Let’s dance: how to build a user model for dance students using wearable technology.
Citation:
Santos, A., Martinez-Maldonado, R., and Yacef, K. (2017) Let’s dance: how to build a user model for dance students using wearable technology. International Conference on User Modelling, Adaptation and Personalization, UMAP 2017, (to appear).
Abstract:
Motor skill learning is an area where wearable technology and user modelling can be synergistically combined for supporting it. In this paper, we explore how a simple accelerometer sensor can be used to capture motion data associated with critical aspects of learning in the context of social dancing. For this, we developed a prototype mobile app that tracks students’ motion data whilst they practice dance exercises. This paper describes a set of features, such as rhythm, body awareness and consistency, which can be automatically gathered and included into a dance student model. These modelled dancing features can be presented back to the students as feedback, in the form of i) summaries, ii) visualisations, or iii) narratives. We illustrate the feasibility and potential of modelling these features through a study with beginner students taking dance classes during three weeks.
Tutorial: Designing Cross-Space Learning Analytics and Personalised Support
To be delivered in conjunction with UMAP 2017 (co-organised with Davinia Hernandez-Leo and Abelardo Pardo), Bratislava, Slovakia.

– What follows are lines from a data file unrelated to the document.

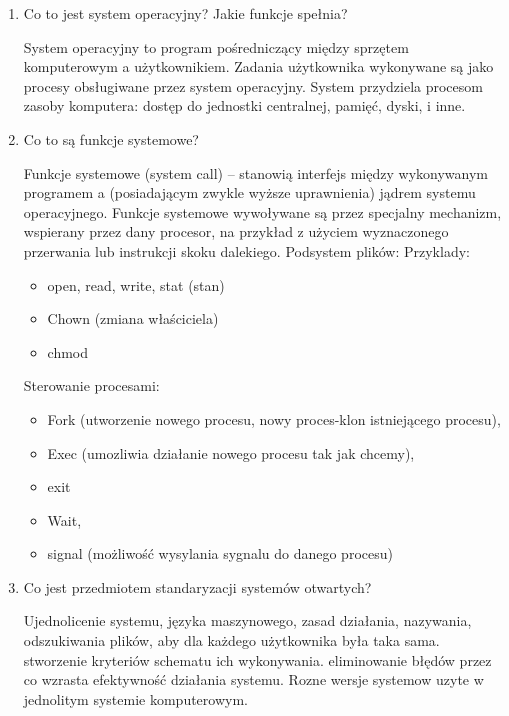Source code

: \documentclass[11pt]{article}
\begin{document}
\begin{enumerate}
    \item Co to jest system operacyjny? Jakie funkcje spełnia?

          System operacyjny to program pośredniczący między sprzętem
          komputerowym a użytkownikiem. Zadania użytkownika
          wykonywane są jako procesy obsługiwane przez system
          operacyjny. System przydziela procesom zasoby komputera:
          dostęp do jednostki centralnej, pamięć, dyski, i inne.

    \item Co to są funkcje systemowe?


          Funkcje systemowe (system call) – stanowią interfejs między
          wykonywanym programem a (posiadającym zwykle wyższe
          uprawnienia) jądrem systemu operacyjnego. Funkcje systemowe
          wywoływane są przez specjalny mechanizm, wspierany przez dany
          procesor, na przykład z użyciem wyznaczonego przerwania lub
          instrukcji skoku dalekiego.
          Podsystem plików:
          Przyklady:
          \begin{itemize}
              \item open, read, write, stat (stan)
              \item Chown (zmiana właściciela)
              \item chmod
          \end{itemize}

          Sterowanie procesami:
          \begin{itemize}
              \item Fork (utworzenie nowego procesu, nowy proces-klon istniejącego procesu),
              \item Exec (umozliwia działanie nowego procesu tak jak chcemy),
              \item exit
              \item Wait,
              \item signal (możliwość wysylania sygnalu do danego procesu)
          \end{itemize}
    \item Co jest przedmiotem standaryzacji systemów otwartych?

          Ujednolicenie systemu, języka maszynowego, zasad działania,
          nazywania, odszukiwania plików, aby dla każdego użytkownika
          była taka sama.
          stworzenie kryteriów schematu ich wykonywania.
          eliminowanie błędów przez co wzrasta efektywność działania
          systemu.
          Rozne wersje systemow uzyte w jednolitym systemie
          komputerowym.
\end{enumerate}
\end{document}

Student’s learning happens where the learner is, rather than being constrained to a single physical or digital environment. In fact, students commonly interact at diverse physical spaces and with a variety of educational tools. In this tutorial, participants will explore the challenges of designing data-intensive solutions to support learning and provide feedback to students in blended learning scenarios through collaborative prototyping. Specifically, this tutorial explores a number of design and prototyping issues such as defining the short-term future vision of ubiquitous and pervasive learning support, dealing with heterogeneous data, collecting multimodal sources of student’s data beyond clickstreams and acknowledging potential ethical issues that may arise. By bringing together researchers, practitioners, designers and makers in an intense but reflective day of prototyping cross-space learning analytics and adaptation experiences, we believe this tutorial will advance the development of a vision of the kind of work that needs to be done to make real progress in this interesting area of learning support.